**Supplied information**
»»

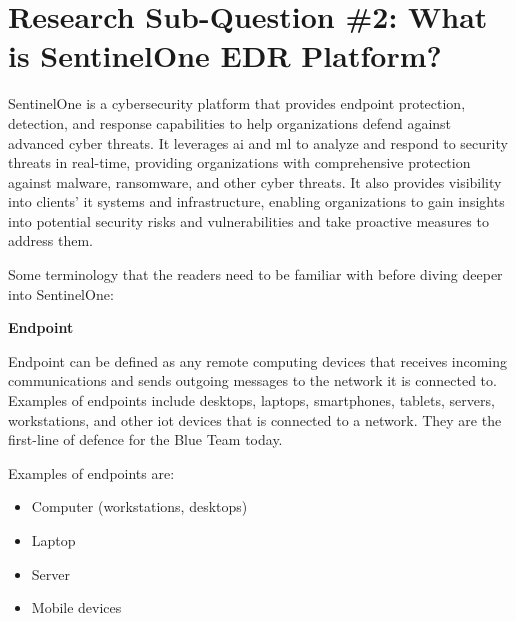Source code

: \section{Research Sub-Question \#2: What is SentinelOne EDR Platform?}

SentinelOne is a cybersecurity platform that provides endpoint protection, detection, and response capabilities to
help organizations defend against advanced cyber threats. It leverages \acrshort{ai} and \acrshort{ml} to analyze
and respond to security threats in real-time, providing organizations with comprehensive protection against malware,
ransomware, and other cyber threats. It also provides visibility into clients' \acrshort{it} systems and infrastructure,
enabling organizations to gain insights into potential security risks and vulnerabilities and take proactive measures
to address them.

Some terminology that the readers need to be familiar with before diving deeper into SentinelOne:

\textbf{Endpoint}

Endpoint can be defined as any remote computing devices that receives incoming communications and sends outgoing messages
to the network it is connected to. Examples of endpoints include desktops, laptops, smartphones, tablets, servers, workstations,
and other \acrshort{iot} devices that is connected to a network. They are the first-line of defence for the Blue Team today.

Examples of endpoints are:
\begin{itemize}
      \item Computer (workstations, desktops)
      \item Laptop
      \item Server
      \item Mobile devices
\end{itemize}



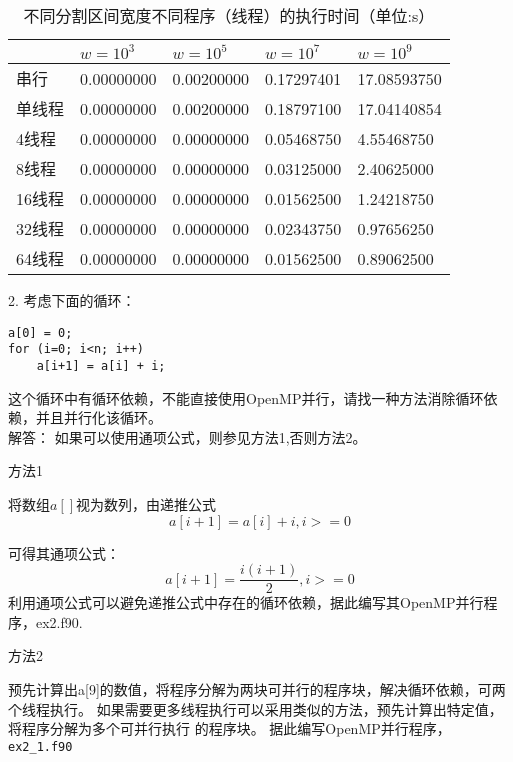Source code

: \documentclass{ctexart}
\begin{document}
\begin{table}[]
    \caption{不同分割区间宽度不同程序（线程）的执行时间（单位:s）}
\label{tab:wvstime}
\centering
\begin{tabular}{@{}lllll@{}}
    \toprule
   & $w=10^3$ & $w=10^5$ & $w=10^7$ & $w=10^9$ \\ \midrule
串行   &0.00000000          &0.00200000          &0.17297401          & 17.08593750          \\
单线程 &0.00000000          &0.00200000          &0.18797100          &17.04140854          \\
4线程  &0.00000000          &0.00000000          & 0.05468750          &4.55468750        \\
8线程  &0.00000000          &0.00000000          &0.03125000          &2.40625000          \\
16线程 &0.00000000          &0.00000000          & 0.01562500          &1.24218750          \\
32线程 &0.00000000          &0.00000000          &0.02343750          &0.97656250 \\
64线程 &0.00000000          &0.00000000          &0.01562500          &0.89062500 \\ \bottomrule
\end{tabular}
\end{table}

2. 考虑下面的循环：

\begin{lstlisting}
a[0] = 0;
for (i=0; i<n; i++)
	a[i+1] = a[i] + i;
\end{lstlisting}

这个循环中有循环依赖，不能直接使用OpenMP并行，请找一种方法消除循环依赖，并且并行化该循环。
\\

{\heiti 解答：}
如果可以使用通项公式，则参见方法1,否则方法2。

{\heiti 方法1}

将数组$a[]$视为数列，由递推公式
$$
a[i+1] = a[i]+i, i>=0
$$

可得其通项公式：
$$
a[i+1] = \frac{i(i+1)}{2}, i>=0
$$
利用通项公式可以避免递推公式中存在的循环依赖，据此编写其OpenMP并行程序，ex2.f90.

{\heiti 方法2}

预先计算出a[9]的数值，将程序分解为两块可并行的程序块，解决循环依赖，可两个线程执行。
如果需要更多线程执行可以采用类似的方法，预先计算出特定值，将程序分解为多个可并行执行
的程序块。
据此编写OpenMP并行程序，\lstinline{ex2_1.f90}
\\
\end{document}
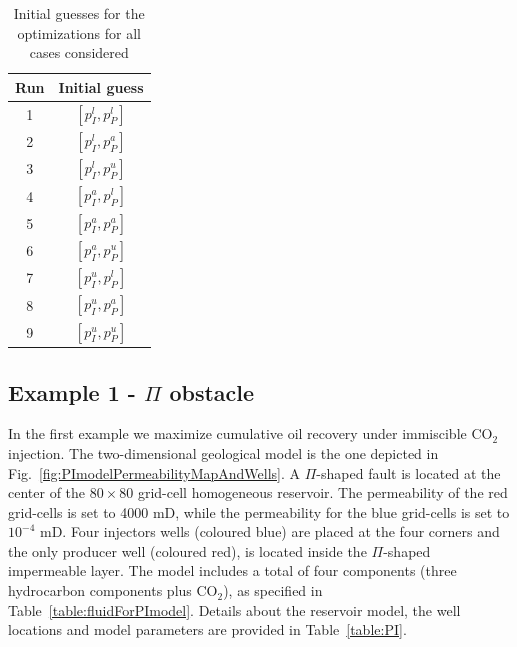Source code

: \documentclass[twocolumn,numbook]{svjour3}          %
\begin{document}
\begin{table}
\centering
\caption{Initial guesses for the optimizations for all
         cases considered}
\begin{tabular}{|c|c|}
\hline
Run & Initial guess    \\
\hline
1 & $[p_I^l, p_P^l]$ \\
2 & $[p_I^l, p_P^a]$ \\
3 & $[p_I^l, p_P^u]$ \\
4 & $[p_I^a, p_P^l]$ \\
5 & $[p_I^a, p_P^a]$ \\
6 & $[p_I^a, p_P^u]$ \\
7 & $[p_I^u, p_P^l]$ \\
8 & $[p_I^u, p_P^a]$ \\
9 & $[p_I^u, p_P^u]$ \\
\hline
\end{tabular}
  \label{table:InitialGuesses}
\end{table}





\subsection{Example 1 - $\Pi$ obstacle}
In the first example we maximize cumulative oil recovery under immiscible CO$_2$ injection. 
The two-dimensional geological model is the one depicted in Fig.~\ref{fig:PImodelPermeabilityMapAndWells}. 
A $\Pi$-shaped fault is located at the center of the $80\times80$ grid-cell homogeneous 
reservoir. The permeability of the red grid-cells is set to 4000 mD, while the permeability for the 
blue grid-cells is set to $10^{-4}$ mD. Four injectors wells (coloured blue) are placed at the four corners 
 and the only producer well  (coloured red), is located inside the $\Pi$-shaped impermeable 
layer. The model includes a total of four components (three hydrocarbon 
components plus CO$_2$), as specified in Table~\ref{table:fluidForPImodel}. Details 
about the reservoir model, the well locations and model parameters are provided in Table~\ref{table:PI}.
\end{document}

««

**Exercise**
Write out the data once more exactly, omitting the pictures.

**Solved exercise**
Source code

: \section{Research Sub-Question \#2: What is SentinelOne EDR Platform?}

SentinelOne is a cybersecurity platform that provides endpoint protection, detection, and response capabilities to
help organizations defend against advanced cyber threats. It leverages \acrshort{ai} and \acrshort{ml} to analyze
and respond to security threats in real-time, providing organizations with comprehensive protection against malware,
ransomware, and other cyber threats. It also provides visibility into clients' \acrshort{it} systems and infrastructure,
enabling organizations to gain insights into potential security risks and vulnerabilities and take proactive measures
to address them.

Some terminology that the readers need to be familiar with before diving deeper into SentinelOne:

\textbf{Endpoint}

Endpoint can be defined as any remote computing devices that receives incoming communications and sends outgoing messages
to the network it is connected to. Examples of endpoints include desktops, laptops, smartphones, tablets, servers, workstations,
and other \acrshort{iot} devices that is connected to a network. They are the first-line of defence for the Blue Team today.

Examples of endpoints are:
\begin{itemize}
      \item Computer (workstations, desktops)
      \item Laptop
      \item Server
      \item Mobile devices
\end{itemize}



Source code

: \documentclass{ctexart}
\begin{document}
\begin{table}[]
    \caption{不同分割区间宽度不同程序（线程）的执行时间（单位:s）}
\label{tab:wvstime}
\centering
\begin{tabular}{@{}lllll@{}}
    \toprule
   & $w=10^3$ & $w=10^5$ & $w=10^7$ & $w=10^9$ \\ \midrule
串行   &0.00000000          &0.00200000          &0.17297401          & 17.08593750          \\
单线程 &0.00000000          &0.00200000          &0.18797100          &17.04140854          \\
4线程  &0.00000000          &0.00000000          & 0.05468750          &4.55468750        \\
8线程  &0.00000000          &0.00000000          &0.03125000          &2.40625000          \\
16线程 &0.00000000          &0.00000000          & 0.01562500          &1.24218750          \\
32线程 &0.00000000          &0.00000000          &0.02343750          &0.97656250 \\
64线程 &0.00000000          &0.00000000          &0.01562500          &0.89062500 \\ \bottomrule
\end{tabular}
\end{table}

2. 考虑下面的循环：

\begin{lstlisting}
a[0] = 0;
for (i=0; i<n; i++)
	a[i+1] = a[i] + i;
\end{lstlisting}

这个循环中有循环依赖，不能直接使用OpenMP并行，请找一种方法消除循环依赖，并且并行化该循环。
\\

{\heiti 解答：}
如果可以使用通项公式，则参见方法1,否则方法2。

{\heiti 方法1}

将数组$a[]$视为数列，由递推公式
$$
a[i+1] = a[i]+i, i>=0
$$

可得其通项公式：
$$
a[i+1] = \frac{i(i+1)}{2}, i>=0
$$
利用通项公式可以避免递推公式中存在的循环依赖，据此编写其OpenMP并行程序，ex2.f90.

{\heiti 方法2}

预先计算出a[9]的数值，将程序分解为两块可并行的程序块，解决循环依赖，可两个线程执行。
如果需要更多线程执行可以采用类似的方法，预先计算出特定值，将程序分解为多个可并行执行
的程序块。
据此编写OpenMP并行程序，\lstinline{ex2_1.f90}
\\
\end{document}
Source code

: \documentclass[twocolumn,numbook]{svjour3}          %
\begin{document}
\begin{table}
\centering
\caption{Initial guesses for the optimizations for all
         cases considered}
\begin{tabular}{|c|c|}
\hline
Run & Initial guess    \\
\hline
1 & $[p_I^l, p_P^l]$ \\
2 & $[p_I^l, p_P^a]$ \\
3 & $[p_I^l, p_P^u]$ \\
4 & $[p_I^a, p_P^l]$ \\
5 & $[p_I^a, p_P^a]$ \\
6 & $[p_I^a, p_P^u]$ \\
7 & $[p_I^u, p_P^l]$ \\
8 & $[p_I^u, p_P^a]$ \\
9 & $[p_I^u, p_P^u]$ \\
\hline
\end{tabular}
  \label{table:InitialGuesses}
\end{table}





\subsection{Example 1 - $\Pi$ obstacle}
In the first example we maximize cumulative oil recovery under immiscible CO$_2$ injection. 
The two-dimensional geological model is the one depicted in Fig.~\ref{fig:PImodelPermeabilityMapAndWells}. 
A $\Pi$-shaped fault is located at the center of the $80\times80$ grid-cell homogeneous 
reservoir. The permeability of the red grid-cells is set to 4000 mD, while the permeability for the 
blue grid-cells is set to $10^{-4}$ mD. Four injectors wells (coloured blue) are placed at the four corners 
 and the only producer well  (coloured red), is located inside the $\Pi$-shaped impermeable 
layer. The model includes a total of four components (three hydrocarbon 
components plus CO$_2$), as specified in Table~\ref{table:fluidForPImodel}. Details 
about the reservoir model, the well locations and model parameters are provided in Table~\ref{table:PI}.
\end{document}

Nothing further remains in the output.